▶ _TASK_
Give an exact copy of every entry.

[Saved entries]
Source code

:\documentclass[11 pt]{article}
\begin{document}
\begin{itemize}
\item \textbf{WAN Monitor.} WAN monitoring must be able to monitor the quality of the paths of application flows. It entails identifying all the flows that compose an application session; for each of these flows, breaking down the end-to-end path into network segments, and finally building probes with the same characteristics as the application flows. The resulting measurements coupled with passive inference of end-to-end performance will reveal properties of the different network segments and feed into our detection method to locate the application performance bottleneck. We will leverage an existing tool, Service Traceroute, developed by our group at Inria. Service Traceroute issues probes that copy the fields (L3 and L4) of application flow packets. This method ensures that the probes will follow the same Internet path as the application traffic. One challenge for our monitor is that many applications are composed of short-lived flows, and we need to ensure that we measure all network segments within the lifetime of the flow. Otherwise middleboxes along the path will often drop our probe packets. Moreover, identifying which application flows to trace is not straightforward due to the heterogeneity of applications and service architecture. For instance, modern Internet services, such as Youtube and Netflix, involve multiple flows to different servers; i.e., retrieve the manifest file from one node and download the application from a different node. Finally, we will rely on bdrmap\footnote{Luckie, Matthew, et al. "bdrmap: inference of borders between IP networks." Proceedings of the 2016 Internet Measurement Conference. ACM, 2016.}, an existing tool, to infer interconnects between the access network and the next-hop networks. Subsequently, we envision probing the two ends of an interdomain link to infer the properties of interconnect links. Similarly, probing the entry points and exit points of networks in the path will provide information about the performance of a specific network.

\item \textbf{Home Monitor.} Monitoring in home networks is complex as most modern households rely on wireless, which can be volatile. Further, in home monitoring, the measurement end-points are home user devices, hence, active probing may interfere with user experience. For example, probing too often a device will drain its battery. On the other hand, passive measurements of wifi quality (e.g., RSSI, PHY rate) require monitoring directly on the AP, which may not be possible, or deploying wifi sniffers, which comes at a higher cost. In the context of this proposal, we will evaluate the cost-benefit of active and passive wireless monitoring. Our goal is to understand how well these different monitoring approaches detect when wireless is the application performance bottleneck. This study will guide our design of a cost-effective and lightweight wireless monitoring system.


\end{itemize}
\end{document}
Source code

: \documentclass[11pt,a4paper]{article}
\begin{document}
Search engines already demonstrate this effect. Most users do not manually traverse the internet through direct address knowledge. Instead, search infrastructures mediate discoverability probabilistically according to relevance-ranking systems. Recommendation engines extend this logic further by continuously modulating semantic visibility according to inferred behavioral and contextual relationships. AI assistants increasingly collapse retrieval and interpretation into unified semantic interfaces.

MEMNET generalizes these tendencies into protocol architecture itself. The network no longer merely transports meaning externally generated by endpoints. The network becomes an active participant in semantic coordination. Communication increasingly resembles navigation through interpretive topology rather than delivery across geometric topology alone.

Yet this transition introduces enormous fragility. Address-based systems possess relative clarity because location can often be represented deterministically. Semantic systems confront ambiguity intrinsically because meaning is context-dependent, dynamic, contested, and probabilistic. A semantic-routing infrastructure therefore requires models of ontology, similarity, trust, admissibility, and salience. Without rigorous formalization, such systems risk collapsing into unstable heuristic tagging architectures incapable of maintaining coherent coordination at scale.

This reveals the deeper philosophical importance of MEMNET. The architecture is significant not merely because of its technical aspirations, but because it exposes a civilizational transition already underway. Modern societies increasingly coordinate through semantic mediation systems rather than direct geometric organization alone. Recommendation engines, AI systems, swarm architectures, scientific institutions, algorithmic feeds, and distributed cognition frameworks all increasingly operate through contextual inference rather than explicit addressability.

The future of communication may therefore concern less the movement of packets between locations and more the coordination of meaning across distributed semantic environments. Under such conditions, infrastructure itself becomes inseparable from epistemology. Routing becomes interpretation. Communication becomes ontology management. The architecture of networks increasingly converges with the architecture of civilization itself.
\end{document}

▶ _ANSWER BOX_
Source code

:\documentclass[11 pt]{article}
\begin{document}
\begin{itemize}
\item \textbf{WAN Monitor.} WAN monitoring must be able to monitor the quality of the paths of application flows. It entails identifying all the flows that compose an application session; for each of these flows, breaking down the end-to-end path into network segments, and finally building probes with the same characteristics as the application flows. The resulting measurements coupled with passive inference of end-to-end performance will reveal properties of the different network segments and feed into our detection method to locate the application performance bottleneck. We will leverage an existing tool, Service Traceroute, developed by our group at Inria. Service Traceroute issues probes that copy the fields (L3 and L4) of application flow packets. This method ensures that the probes will follow the same Internet path as the application traffic. One challenge for our monitor is that many applications are composed of short-lived flows, and we need to ensure that we measure all network segments within the lifetime of the flow. Otherwise middleboxes along the path will often drop our probe packets. Moreover, identifying which application flows to trace is not straightforward due to the heterogeneity of applications and service architecture. For instance, modern Internet services, such as Youtube and Netflix, involve multiple flows to different servers; i.e., retrieve the manifest file from one node and download the application from a different node. Finally, we will rely on bdrmap\footnote{Luckie, Matthew, et al. "bdrmap: inference of borders between IP networks." Proceedings of the 2016 Internet Measurement Conference. ACM, 2016.}, an existing tool, to infer interconnects between the access network and the next-hop networks. Subsequently, we envision probing the two ends of an interdomain link to infer the properties of interconnect links. Similarly, probing the entry points and exit points of networks in the path will provide information about the performance of a specific network.

\item \textbf{Home Monitor.} Monitoring in home networks is complex as most modern households rely on wireless, which can be volatile. Further, in home monitoring, the measurement end-points are home user devices, hence, active probing may interfere with user experience. For example, probing too often a device will drain its battery. On the other hand, passive measurements of wifi quality (e.g., RSSI, PHY rate) require monitoring directly on the AP, which may not be possible, or deploying wifi sniffers, which comes at a higher cost. In the context of this proposal, we will evaluate the cost-benefit of active and passive wireless monitoring. Our goal is to understand how well these different monitoring approaches detect when wireless is the application performance bottleneck. This study will guide our design of a cost-effective and lightweight wireless monitoring system.


\end{itemize}
\end{document}
Source code

: \documentclass[11pt,a4paper]{article}
\begin{document}
Search engines already demonstrate this effect. Most users do not manually traverse the internet through direct address knowledge. Instead, search infrastructures mediate discoverability probabilistically according to relevance-ranking systems. Recommendation engines extend this logic further by continuously modulating semantic visibility according to inferred behavioral and contextual relationships. AI assistants increasingly collapse retrieval and interpretation into unified semantic interfaces.

MEMNET generalizes these tendencies into protocol architecture itself. The network no longer merely transports meaning externally generated by endpoints. The network becomes an active participant in semantic coordination. Communication increasingly resembles navigation through interpretive topology rather than delivery across geometric topology alone.

Yet this transition introduces enormous fragility. Address-based systems possess relative clarity because location can often be represented deterministically. Semantic systems confront ambiguity intrinsically because meaning is context-dependent, dynamic, contested, and probabilistic. A semantic-routing infrastructure therefore requires models of ontology, similarity, trust, admissibility, and salience. Without rigorous formalization, such systems risk collapsing into unstable heuristic tagging architectures incapable of maintaining coherent coordination at scale.

This reveals the deeper philosophical importance of MEMNET. The architecture is significant not merely because of its technical aspirations, but because it exposes a civilizational transition already underway. Modern societies increasingly coordinate through semantic mediation systems rather than direct geometric organization alone. Recommendation engines, AI systems, swarm architectures, scientific institutions, algorithmic feeds, and distributed cognition frameworks all increasingly operate through contextual inference rather than explicit addressability.

The future of communication may therefore concern less the movement of packets between locations and more the coordination of meaning across distributed semantic environments. Under such conditions, infrastructure itself becomes inseparable from epistemology. Routing becomes interpretation. Communication becomes ontology management. The architecture of networks increasingly converges with the architecture of civilization itself.
\end{document}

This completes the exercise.